====== Record extracts ======

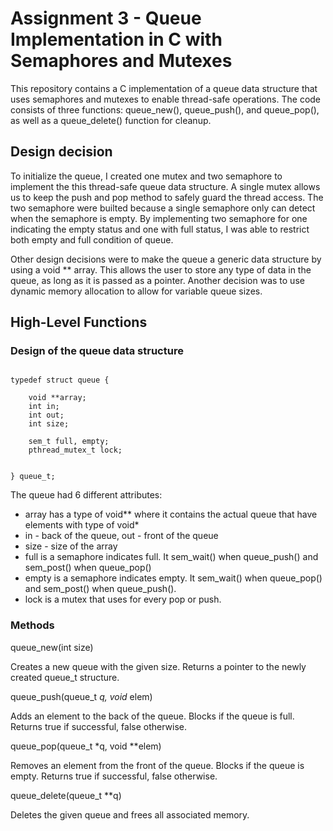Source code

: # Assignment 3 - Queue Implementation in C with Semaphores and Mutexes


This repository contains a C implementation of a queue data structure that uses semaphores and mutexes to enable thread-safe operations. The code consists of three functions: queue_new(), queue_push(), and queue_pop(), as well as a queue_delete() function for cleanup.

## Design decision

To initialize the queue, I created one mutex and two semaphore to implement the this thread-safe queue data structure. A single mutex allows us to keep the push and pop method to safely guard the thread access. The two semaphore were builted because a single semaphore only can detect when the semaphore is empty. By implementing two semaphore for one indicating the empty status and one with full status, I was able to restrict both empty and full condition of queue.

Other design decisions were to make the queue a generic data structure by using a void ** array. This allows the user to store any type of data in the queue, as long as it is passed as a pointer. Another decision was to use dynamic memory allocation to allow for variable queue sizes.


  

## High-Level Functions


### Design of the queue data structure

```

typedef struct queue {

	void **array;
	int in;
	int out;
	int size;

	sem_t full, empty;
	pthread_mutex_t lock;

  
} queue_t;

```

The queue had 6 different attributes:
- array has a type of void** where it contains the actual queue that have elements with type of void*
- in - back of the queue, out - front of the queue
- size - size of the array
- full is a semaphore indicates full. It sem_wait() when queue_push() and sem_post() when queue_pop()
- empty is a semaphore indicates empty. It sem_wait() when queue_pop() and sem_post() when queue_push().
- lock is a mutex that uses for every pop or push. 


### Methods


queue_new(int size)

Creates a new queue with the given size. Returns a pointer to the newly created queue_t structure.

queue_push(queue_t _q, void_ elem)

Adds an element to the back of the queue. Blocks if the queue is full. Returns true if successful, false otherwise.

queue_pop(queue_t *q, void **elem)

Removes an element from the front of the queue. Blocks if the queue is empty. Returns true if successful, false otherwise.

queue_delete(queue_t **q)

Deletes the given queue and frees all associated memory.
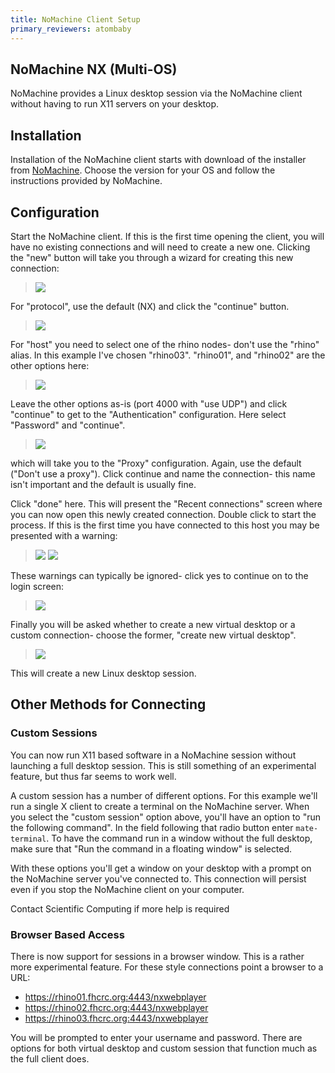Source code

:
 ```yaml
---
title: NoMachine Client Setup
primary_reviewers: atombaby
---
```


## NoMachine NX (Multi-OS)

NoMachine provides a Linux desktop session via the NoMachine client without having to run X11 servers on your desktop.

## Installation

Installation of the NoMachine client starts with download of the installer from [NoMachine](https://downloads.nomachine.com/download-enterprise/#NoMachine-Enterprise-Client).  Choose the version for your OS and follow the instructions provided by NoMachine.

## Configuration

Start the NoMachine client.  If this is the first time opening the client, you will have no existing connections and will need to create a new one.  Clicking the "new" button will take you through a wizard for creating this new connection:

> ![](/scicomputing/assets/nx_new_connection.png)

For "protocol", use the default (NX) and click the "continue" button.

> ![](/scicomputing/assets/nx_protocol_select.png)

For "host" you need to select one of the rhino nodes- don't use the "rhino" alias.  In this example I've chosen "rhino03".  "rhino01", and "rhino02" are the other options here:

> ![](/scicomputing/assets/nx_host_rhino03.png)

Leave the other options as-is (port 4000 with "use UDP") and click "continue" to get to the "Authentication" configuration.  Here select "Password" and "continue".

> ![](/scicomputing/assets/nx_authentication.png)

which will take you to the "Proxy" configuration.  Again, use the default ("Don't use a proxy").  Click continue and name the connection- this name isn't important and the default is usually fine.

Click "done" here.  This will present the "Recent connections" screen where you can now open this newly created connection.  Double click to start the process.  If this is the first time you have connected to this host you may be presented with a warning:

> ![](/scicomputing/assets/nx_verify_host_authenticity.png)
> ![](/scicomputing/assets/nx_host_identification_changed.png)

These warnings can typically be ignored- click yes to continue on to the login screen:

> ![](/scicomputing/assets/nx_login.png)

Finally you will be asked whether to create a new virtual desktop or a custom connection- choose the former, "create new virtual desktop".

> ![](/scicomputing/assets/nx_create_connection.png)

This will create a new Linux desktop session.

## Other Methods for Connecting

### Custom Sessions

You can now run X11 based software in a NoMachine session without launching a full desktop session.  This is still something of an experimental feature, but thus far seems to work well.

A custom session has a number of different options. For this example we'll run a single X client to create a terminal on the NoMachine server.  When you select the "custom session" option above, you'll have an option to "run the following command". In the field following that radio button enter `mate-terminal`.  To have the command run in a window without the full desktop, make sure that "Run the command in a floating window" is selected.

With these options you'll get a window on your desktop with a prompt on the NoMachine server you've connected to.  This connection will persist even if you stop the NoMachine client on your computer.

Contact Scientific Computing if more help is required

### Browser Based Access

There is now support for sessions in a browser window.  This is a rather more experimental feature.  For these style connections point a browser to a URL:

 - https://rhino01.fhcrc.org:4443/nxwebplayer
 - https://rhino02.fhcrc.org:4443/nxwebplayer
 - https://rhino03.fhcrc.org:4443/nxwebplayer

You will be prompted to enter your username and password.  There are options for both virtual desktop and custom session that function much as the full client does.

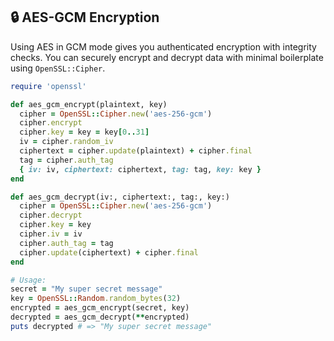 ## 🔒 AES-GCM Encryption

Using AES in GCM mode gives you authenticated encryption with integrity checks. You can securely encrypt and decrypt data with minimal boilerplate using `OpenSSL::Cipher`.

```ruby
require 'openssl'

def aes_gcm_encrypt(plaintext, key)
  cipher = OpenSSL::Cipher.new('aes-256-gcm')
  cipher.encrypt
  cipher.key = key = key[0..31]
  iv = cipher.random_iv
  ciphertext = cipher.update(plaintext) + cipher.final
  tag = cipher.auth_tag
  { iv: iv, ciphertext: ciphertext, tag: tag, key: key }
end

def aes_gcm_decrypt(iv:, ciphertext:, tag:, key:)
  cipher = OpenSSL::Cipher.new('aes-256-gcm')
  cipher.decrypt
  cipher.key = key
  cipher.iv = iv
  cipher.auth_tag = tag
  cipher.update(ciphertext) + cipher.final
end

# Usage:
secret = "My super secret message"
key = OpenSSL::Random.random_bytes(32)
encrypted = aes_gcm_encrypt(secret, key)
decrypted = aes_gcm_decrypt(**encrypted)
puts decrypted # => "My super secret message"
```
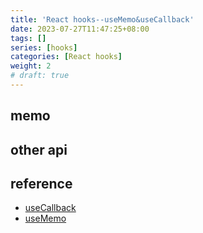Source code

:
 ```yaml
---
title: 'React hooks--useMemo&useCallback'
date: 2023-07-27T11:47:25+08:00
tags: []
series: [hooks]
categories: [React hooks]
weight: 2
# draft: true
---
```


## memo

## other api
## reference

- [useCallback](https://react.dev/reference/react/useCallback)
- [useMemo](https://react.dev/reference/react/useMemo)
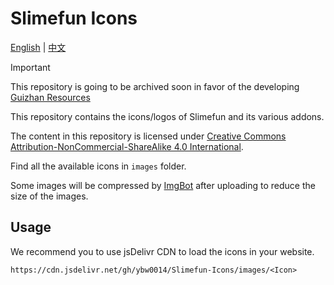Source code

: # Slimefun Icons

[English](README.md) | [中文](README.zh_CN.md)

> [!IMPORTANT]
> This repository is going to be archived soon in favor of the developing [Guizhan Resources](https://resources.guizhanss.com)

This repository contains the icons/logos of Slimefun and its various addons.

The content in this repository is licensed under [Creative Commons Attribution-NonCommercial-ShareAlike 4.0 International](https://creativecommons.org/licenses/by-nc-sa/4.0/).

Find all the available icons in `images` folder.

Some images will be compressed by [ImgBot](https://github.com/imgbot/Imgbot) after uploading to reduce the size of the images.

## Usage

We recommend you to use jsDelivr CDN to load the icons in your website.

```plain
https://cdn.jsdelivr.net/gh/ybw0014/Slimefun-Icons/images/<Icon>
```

======

● **Assignment**:
Exactly as they appear, please return only the lines from the first line of the records through the line containing "Other design decisions", both included, leaving out all pictures.

● **Solution to this problem**:
Source code

: # Assignment 3 - Queue Implementation in C with Semaphores and Mutexes


This repository contains a C implementation of a queue data structure that uses semaphores and mutexes to enable thread-safe operations. The code consists of three functions: queue_new(), queue_push(), and queue_pop(), as well as a queue_delete() function for cleanup.

## Design decision

To initialize the queue, I created one mutex and two semaphore to implement the this thread-safe queue data structure. A single mutex allows us to keep the push and pop method to safely guard the thread access. The two semaphore were builted because a single semaphore only can detect when the semaphore is empty. By implementing two semaphore for one indicating the empty status and one with full status, I was able to restrict both empty and full condition of queue.

Other design decisions were to make the queue a generic data structure by using a void ** array. This allows the user to store any type of data in the queue, as long as it is passed as a pointer. Another decision was to use dynamic memory allocation to allow for variable queue sizes.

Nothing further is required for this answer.